Indian Politician Names 3 Sons ‘Socialism,’ ‘Communism,’ ‘Leninism’

An activist of Communist Party of India (CPI) is seen in New Delhi in this September 5, 2007 file photo. India's love affair with short forms is related to its multilingual character. REUTERS/ADNAN ABIDI

An Indian politician named his sons Communism, Socialism, and Leninism, as the family staunchly identifies with the nation’s Communist Party.

“My forefathers were communists and so am I,” said Mohan, a member of the Communist Party of India. “Communism is in my blood. So, the names seemed appropriate for my sons.”

From Times of India:

Mohan’s oldest son Communism is a 24-year-old advocate, who has been practising for the past one year. His younger sons, Leninism and Socialism, both hold BCom degrees and run a silver anklet manufacturing unit. Communism said he quite enjoys the fact that he has an unusual name. “If I say my name, it never fails to raise eyebrows. It’s unusual and people always want to know why I’ve been named Communism,” he said.

Communism also said that the advocate he works for took him under his wing because of his name.
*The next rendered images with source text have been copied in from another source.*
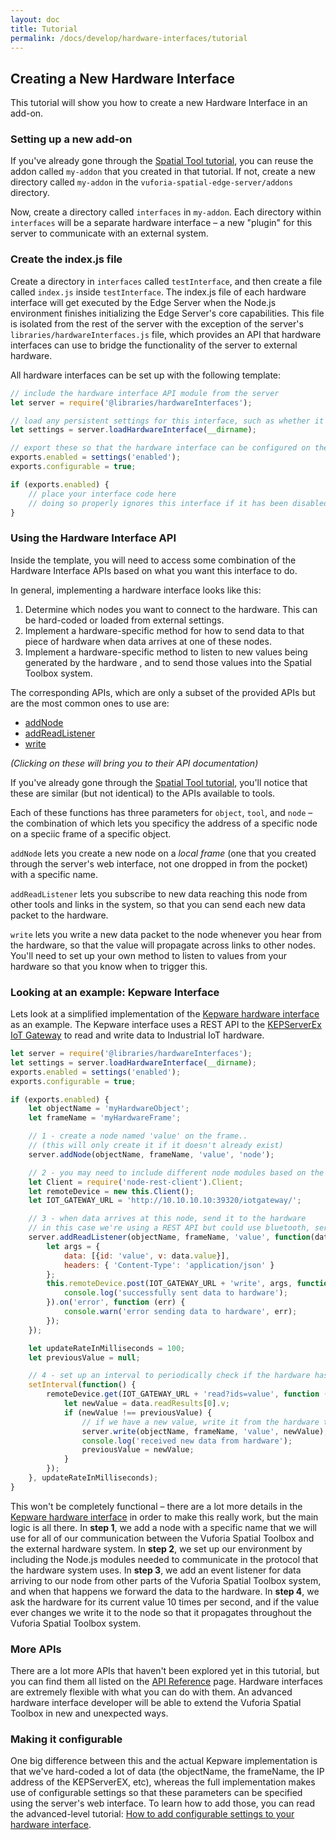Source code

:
 ```yaml
---
layout: doc
title: Tutorial
permalink: /docs/develop/hardware-interfaces/tutorial
---
```


## Creating a New Hardware Interface

This tutorial will show you how to create a new Hardware Interface in an add-on.

### Setting up a new add-on

If you've already gone through the [Spatial Tool tutorial](../spatial-tools/tutorial), you can
reuse the addon called `my-addon` that you created in that tutorial. If not, create a new
directory called `my-addon` in the `vuforia-spatial-edge-server/addons` directory.

Now, create a directory called `interfaces` in `my-addon`. Each directory within `interfaces`
will be a separate hardware interface – a new "plugin" for this server to communicate with an
external system.

### Create the index.js file

Create a directory in `interfaces` called `testInterface`, and then create a file called `index.js`
inside `testInterface`. The index.js file of each hardware interface will get executed by the Edge
Server when the Node.js environment finishes initializing the Edge Server's core capabilities.
This file is isolated from the rest of the server with the exception of the server's
`libraries/hardwareInterfaces.js` file, which provides an API that hardware interfaces can use
to bridge the functionality of the server to external hardware.

All hardware interfaces can be set up with the following template:

```javascript
// include the hardware interface API module from the server
let server = require('@libraries/hardwareInterfaces');

// load any persistent settings for this interface, such as whether it is enabled
let settings = server.loadHardwareInterface(__dirname);

// export these so that the hardware interface can be configured on the web interface
exports.enabled = settings('enabled');
exports.configurable = true;

if (exports.enabled) {
    // place your interface code here
    // doing so properly ignores this interface if it has been disabled on the web interface
}
```

### Using the Hardware Interface API

Inside the template, you will need to access some combination of the Hardware Interface APIs
based on what you want this interface to do.

In general, implementing a hardware interface looks like this:

1. Determine which nodes you want to connect to the hardware. This can be hard-coded or loaded
from external settings.
2. Implement a hardware-specific method for how to send data to that piece of hardware when data
arrives at one of these nodes.
3. Implement a hardware-specific method to listen to new values being generated by the hardware
, and to send those values into the Spatial Toolbox system.

The corresponding APIs, which are only a subset of the provided APIs but are the most common ones to
use are:

- [addNode](./api-reference#addNode)
- [addReadListener](./api-reference#addReadListener)
- [write](./api-reference#write)

*(Clicking on these will bring you to their API documentation)*

If you've already gone through the [Spatial Tool tutorial](../spatial-tools/tutorial), you'll
notice that these are similar (but not identical) to the APIs available to tools.

Each of these functions has three parameters for `object`, `tool`, and `node` – the
combination of which lets you specificy the address of a specific node on a speciic frame of a
specific object.

`addNode` lets you create a new node on a *local frame* (one that you created through the server's
web interface, not one dropped in from the pocket) with a specific name.

`addReadListener` lets you subscribe to new data reaching this node from other tools and links in
the system, so that you can send each new data packet to the hardware.

`write` lets you write a new data packet to the node whenever you hear from the hardware, so that
the value will propagate across links to other nodes. You'll need to set up your own method to
listen to values from your hardware so that you know when to trigger this.

### Looking at an example: Kepware Interface

Lets look at a simplified implementation of the
[Kepware hardware interface](https://github.com/ptcrealitylab/vuforia-spatial-core-addon/blob/master/interfaces/kepware/index.js)
as an example. The Kepware interface uses a REST API to the
[KEPServerEx IoT Gateway](https://www.kepware.com/en-us/products/kepserverex/advanced-plug-ins/iot-gateway/)
to read and write data to Industrial IoT hardware.

```javascript
let server = require('@libraries/hardwareInterfaces');
let settings = server.loadHardwareInterface(__dirname);
exports.enabled = settings('enabled');
exports.configurable = true;

if (exports.enabled) {
    let objectName = 'myHardwareObject';
    let frameName = 'myHardwareFrame';

    // 1 - create a node named 'value' on the frame..
    // (this will only create it if it doesn't already exist)
    server.addNode(objectName, frameName, 'value', 'node');

    // 2 - you may need to include different node modules based on the protocol your hardware uses
    let Client = require('node-rest-client').Client;
    let remoteDevice = new this.Client();
    let IOT_GATEWAY_URL = 'http://10.10.10.10:39320/iotgateway/';

    // 3 - when data arrives at this node, send it to the hardware
    // in this case we're using a REST API but could use bluetooth, serialport, etc
    server.addReadListener(objectName, frameName, 'value', function(data) {
        let args = {
            data: [{id: 'value', v: data.value}],
            headers: { 'Content-Type': 'application/json' }
        };
        this.remoteDevice.post(IOT_GATEWAY_URL + 'write', args, function (_data, _res) {
            console.log('successfully sent data to hardware');
        }).on('error', function (err) {
            console.warn('error sending data to hardware', err);
        });
    });

    let updateRateInMilliseconds = 100;
    let previousValue = null;

    // 4 - set up an interval to periodically check if the hardware has changed
    setInterval(function() {
        remoteDevice.get(IOT_GATEWAY_URL + 'read?ids=value', function (data, _res) {
            let newValue = data.readResults[0].v;
            if (newValue !== previousValue) {
                // if we have a new value, write it from the hardware to the node
                server.write(objectName, frameName, 'value', newValue);
                console.log('received new data from hardware');
                previousValue = newValue;
            }
        });
    }, updateRateInMilliseconds);
}
```

This won't be completely functional – there are a lot more details in the
[Kepware hardware interface](https://github.com/ptcrealitylab/vuforia-spatial-core-addon/blob/master/interfaces/kepware/index.js)
in order to make this really work, but the main logic is all there. In **step 1**, we add a node
with a specific name that we will use for all of our communication between the Vuforia Spatial
Toolbox and the external hardware system. In **step 2**, we set up our environment by including
the Node.js modules needed to communicate in the protocol that the hardware system uses. In
**step 3**, we add an event listener for data arriving to our node from other parts of the
Vuforia Spatial Toolbox system, and when that happens we forward the data to the hardware. In
**step 4**, we ask the hardware for its current value 10 times per second, and if the value ever
changes we write it to the node so that it propagates throughout the Vuforia Spatial Toolbox
system.

### More APIs

There are a lot more APIs that haven't been explored yet in this tutorial, but you can find them
all listed on the [API Reference](./api-reference) page. Hardware interfaces are extremely
flexible with what you can do with them. An advanced hardware interface developer will be able to
extend the Vuforia Spatial Toolbox in new and unexpected ways.

### Making it configurable

One big difference between this and the actual Kepware implementation is that we've hard-coded a
lot of data (the objectName, the frameName, the IP address of the KEPServerEX, etc), whereas the
full implementation makes use of configurable settings so that these parameters can be specified
using the server's web interface. To learn how to add those, you can read the advanced-level
tutorial:
[How to add configurable settings to your hardware interface](../../tutorials/adding-settings-to-hardware-interface).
Mohan appears on the ticket for Salem’s Veerapandi constituency. His sons cannot wait to join him on the campaign trail.

“No, we didn’t have a difficult childhood with these names. We only got extra candy,” said Communism. “While I enjoy the attention, I’m not just my name, you know. Sometimes we get quizzed about whether we know what our names mean. Some people also ask me if it’s dead. I say I don’t know about that but at least it’s alive in my name.”

Socialism enjoyed his popularity.

“But if you ask me about what Socialism is, I say I know nothing, that’s the part I don’t enjoy,” he admitted.

A small group of Indians established the Communist Party of India on December 26, 1925. However, it did not gain any traction until they legalized the party in 1942. It came in full force after India gained its independence in 1947. The party “demanded social equality for women, suffrage for all adults, the nationalization of privately owned enterprises, land reforms, social justice for the lower castes (including those formerly called untouchables), and the right to protest through demonstrations and strikes—all of which increased the party’s popularity.”

Things went downhill in the 1960s after a split in ideas between the Soviets and Chinese communists along with “border clashes between India and China.” Some members broke apart to form the Communist Party of India (Marxist) or CPI(M).

Friction did not last as the CPI and CPI(M) joined forces to develop “governments in the states of West Bengal, Tripura, and, intermittently, Kerala.” The CPI won ten seats in the 2004 Lok Sabha elections.